- _Try it_
Return each line exactly as written. Begin with the first line of the entries and end with the line that has "- **Use Case**: Preferred for scripting".

● ● ● ● ● ● ●

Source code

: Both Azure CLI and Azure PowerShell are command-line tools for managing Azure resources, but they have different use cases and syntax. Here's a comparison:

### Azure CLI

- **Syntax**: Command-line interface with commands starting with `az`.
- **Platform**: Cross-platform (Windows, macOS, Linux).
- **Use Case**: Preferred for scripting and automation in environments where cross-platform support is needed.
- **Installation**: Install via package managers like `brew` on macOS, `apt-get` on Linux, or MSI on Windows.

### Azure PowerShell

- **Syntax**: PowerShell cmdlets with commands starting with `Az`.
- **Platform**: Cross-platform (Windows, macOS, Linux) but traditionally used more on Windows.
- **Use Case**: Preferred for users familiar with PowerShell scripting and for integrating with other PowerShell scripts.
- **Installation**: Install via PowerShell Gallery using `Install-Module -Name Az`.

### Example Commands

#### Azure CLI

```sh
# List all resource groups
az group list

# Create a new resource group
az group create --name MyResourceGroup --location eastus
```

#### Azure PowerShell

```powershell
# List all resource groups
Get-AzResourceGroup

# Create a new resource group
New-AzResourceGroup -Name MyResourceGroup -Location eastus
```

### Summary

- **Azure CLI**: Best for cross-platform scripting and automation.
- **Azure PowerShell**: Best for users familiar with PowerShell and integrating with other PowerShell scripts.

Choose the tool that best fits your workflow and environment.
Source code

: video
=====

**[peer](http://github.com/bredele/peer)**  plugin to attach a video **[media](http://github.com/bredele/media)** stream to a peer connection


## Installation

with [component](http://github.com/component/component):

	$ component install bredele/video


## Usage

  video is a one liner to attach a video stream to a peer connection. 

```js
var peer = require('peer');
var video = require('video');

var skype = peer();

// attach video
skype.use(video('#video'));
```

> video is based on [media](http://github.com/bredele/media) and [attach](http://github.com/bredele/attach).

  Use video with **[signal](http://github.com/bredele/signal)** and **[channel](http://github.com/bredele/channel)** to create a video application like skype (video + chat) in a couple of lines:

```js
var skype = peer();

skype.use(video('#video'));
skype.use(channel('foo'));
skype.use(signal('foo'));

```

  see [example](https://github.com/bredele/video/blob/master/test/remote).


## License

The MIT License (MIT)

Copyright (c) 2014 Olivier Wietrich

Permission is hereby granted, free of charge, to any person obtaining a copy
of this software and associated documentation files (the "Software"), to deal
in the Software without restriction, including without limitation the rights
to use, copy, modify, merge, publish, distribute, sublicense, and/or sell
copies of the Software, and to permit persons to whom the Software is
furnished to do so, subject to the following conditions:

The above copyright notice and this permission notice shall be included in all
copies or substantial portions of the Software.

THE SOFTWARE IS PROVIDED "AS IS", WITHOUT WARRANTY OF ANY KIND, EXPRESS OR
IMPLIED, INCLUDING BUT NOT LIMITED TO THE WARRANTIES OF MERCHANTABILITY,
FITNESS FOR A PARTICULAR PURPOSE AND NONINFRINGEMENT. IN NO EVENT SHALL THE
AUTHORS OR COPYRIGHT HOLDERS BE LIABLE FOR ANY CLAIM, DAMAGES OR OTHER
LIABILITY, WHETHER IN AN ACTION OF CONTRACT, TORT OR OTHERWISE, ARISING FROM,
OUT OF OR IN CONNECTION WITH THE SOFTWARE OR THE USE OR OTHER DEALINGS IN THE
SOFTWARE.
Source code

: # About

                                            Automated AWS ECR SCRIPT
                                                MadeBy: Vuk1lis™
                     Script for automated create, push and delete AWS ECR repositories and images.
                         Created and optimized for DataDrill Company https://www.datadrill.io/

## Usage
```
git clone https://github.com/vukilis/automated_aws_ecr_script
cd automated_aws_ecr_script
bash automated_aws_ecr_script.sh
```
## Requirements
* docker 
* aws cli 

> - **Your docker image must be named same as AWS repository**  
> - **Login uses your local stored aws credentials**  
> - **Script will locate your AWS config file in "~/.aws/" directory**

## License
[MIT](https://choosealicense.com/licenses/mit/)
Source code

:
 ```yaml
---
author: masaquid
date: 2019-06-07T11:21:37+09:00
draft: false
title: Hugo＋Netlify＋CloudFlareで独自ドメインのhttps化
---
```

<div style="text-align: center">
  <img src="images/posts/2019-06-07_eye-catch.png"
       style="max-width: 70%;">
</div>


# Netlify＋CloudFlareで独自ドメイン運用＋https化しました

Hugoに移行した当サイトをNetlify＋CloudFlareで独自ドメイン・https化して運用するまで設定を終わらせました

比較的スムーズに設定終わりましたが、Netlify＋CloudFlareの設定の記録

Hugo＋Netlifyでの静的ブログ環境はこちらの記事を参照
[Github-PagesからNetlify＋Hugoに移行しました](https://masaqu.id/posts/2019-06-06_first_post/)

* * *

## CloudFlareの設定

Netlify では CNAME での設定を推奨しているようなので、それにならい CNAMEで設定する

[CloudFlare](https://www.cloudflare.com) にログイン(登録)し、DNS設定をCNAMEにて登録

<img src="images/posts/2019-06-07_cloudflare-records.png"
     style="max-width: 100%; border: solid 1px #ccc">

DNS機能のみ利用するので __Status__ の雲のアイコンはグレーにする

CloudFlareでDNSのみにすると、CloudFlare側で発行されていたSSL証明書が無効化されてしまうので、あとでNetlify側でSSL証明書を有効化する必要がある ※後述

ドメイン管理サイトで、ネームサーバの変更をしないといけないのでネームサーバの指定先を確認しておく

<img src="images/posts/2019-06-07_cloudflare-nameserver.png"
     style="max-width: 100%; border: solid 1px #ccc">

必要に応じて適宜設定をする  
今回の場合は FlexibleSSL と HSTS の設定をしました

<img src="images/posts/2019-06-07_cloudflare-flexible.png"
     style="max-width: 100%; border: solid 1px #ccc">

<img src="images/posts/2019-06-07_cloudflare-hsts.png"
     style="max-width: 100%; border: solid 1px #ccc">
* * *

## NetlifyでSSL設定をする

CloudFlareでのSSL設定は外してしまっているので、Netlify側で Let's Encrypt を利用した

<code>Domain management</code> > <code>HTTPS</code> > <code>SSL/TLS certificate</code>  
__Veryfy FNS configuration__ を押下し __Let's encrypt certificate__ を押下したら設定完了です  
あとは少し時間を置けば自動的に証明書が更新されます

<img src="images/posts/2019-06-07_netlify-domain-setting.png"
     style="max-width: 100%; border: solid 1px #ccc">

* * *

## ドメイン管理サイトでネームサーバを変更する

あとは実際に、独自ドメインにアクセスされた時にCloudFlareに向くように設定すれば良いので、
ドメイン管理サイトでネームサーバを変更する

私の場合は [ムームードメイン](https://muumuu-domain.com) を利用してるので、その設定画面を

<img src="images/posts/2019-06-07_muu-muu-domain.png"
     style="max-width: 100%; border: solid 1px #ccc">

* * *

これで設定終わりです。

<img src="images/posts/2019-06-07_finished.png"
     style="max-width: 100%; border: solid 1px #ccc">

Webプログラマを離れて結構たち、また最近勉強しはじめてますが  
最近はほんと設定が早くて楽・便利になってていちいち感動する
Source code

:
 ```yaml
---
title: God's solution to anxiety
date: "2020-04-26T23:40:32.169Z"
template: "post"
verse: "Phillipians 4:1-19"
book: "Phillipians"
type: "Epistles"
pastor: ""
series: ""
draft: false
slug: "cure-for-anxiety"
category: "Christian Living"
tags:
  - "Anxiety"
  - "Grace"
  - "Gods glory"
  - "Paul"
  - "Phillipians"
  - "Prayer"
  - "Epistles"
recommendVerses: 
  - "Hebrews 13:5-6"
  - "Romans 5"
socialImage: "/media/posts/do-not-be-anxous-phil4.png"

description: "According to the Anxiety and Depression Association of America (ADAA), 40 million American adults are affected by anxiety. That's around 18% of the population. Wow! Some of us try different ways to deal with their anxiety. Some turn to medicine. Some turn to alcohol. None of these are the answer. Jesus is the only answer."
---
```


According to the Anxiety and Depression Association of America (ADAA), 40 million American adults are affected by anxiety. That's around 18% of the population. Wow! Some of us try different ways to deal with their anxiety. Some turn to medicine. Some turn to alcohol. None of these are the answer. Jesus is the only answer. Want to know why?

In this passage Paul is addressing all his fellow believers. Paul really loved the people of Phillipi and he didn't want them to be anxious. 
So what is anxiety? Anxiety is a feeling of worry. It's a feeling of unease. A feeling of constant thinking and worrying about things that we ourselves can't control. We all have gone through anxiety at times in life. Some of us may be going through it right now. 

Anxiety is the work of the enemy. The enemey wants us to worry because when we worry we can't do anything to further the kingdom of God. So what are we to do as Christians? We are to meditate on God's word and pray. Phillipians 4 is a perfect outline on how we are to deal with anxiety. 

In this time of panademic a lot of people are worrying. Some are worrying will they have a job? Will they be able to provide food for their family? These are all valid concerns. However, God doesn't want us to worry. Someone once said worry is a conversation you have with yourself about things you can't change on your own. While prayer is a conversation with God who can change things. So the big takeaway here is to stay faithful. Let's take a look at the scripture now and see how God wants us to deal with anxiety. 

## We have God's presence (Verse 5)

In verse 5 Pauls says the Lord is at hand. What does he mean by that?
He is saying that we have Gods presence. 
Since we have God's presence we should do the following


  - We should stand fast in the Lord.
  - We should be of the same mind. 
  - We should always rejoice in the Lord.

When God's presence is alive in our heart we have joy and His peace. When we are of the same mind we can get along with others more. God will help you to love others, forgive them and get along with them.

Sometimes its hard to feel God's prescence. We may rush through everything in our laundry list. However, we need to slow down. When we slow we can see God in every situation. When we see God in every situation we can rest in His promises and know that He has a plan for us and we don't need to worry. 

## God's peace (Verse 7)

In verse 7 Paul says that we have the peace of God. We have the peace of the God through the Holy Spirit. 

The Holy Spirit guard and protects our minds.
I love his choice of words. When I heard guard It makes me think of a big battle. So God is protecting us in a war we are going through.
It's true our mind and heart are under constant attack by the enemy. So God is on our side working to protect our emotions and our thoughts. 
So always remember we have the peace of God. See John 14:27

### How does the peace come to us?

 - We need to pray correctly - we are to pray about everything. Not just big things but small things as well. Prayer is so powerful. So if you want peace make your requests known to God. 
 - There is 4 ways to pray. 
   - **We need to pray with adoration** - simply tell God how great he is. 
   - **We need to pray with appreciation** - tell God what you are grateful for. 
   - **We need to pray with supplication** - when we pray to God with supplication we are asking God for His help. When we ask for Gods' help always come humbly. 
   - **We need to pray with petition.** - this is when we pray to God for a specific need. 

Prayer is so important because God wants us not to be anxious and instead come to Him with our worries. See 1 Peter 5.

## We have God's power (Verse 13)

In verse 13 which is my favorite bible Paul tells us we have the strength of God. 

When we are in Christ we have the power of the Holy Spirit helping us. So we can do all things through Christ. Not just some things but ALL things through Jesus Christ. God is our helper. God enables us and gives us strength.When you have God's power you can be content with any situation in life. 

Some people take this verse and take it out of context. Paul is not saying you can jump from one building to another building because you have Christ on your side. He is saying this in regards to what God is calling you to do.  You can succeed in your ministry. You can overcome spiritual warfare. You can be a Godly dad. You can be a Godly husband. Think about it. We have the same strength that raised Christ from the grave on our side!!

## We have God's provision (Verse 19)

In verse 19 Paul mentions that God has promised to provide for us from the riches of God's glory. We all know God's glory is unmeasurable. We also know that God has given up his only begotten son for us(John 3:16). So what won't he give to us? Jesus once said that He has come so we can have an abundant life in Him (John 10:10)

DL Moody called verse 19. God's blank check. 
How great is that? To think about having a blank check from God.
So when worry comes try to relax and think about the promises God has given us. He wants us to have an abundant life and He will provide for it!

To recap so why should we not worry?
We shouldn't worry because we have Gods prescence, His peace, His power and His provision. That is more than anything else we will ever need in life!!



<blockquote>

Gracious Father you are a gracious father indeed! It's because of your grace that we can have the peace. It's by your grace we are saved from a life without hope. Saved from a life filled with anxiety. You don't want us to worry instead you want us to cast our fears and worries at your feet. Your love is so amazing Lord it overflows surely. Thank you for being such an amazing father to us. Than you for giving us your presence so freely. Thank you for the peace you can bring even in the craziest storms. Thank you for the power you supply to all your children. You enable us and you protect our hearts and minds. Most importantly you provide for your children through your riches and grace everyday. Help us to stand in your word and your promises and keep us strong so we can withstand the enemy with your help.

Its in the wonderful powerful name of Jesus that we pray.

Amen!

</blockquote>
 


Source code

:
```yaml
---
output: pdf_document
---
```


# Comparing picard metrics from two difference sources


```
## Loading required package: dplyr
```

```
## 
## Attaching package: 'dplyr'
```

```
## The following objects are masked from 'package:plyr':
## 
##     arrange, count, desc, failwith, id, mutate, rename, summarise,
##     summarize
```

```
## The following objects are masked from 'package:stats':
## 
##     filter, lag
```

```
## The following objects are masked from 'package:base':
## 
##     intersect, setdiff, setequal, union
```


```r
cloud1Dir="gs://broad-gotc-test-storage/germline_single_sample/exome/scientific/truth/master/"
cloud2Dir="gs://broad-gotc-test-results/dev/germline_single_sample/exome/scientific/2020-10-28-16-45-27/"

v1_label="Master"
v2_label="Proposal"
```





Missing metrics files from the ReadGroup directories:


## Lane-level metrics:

● ● ● ● ● ● ●

- _Reply to the task_
Source code

: Both Azure CLI and Azure PowerShell are command-line tools for managing Azure resources, but they have different use cases and syntax. Here's a comparison:

### Azure CLI

- **Syntax**: Command-line interface with commands starting with `az`.
- **Platform**: Cross-platform (Windows, macOS, Linux).
- **Use Case**: Preferred for scripting and automation in environments where cross-platform support is needed.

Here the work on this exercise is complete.